Dataset items:
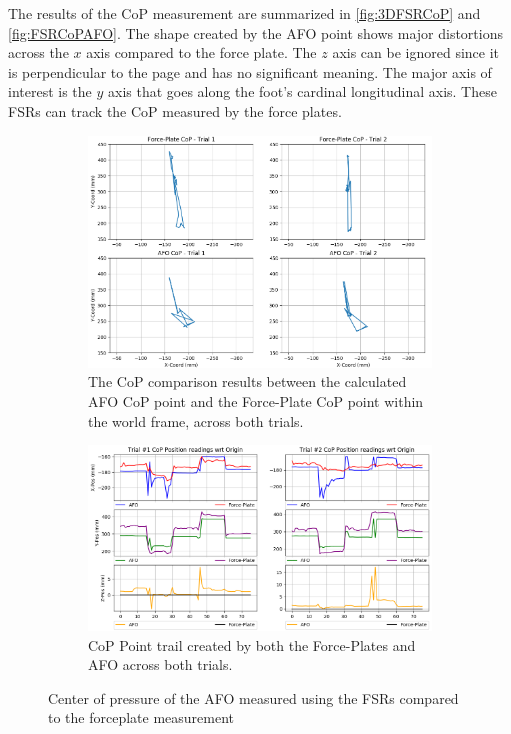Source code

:The results of the CoP measurement are summarized in \autoref{fig:3DFSRCoP} and \autoref{fig:FSRCoPAFO}. The shape created by the AFO point shows major distortions across the $x$ axis compared to the force plate. The $z$ axis can be ignored since it is perpendicular to the page and has no significant meaning. The major axis of interest is the $y$ axis that goes along the foot's cardinal longitudinal axis. These FSRs can track the CoP measured by the force plates. 


\begin{figure}[h!]
    \centering
    \begin{subfigure}{0.5\linewidth}
        \captionsetup{justification=centering}
        \centerline{ \includegraphics[scale=0.35]{images/mech_design/SoleSensorV3_CoPComparison_2D_XYplane.png}}
        \caption[CoP comparison]{The CoP comparison results between the calculated AFO CoP point and the Force-Plate CoP point within the world frame, across both trials.}
        \label{fig:3DFSRCoP}
    \end{subfigure}%
    \vspace{1cm}
    \begin{subfigure}{.5\linewidth}
        \captionsetup{justification=centering}
        \centerline{\includegraphics[scale=0.35]{images/mech_design/SoleSensorV3_CoPComparison_BothTrials.png}}
        \caption[CoP Point Trail ]{CoP Point trail created by both the Force-Plates and AFO across both trials. }
        \label{fig:FSRCoPAFO}
    \end{subfigure}%
    \caption[Center of Pressure of the AFO]{Center of pressure of the AFO measured using the FSRs compared to the forceplate measurement \cite{Michaels2020}}
    \label{fig:CoPAFO}
\end{figure}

▶ **Work to complete**
Copy each line from the records above that includes the string "created".

▶ **Solved exercise**
:The results of the CoP measurement are summarized in \autoref{fig:3DFSRCoP} and \autoref{fig:FSRCoPAFO}. The shape created by the AFO point shows major distortions across the $x$ axis compared to the force plate. The $z$ axis can be ignored since it is perpendicular to the page and has no significant meaning. The major axis of interest is the $y$ axis that goes along the foot's cardinal longitudinal axis. These FSRs can track the CoP measured by the force plates. 
        \caption[CoP Point Trail ]{CoP Point trail created by both the Force-Plates and AFO across both trials. }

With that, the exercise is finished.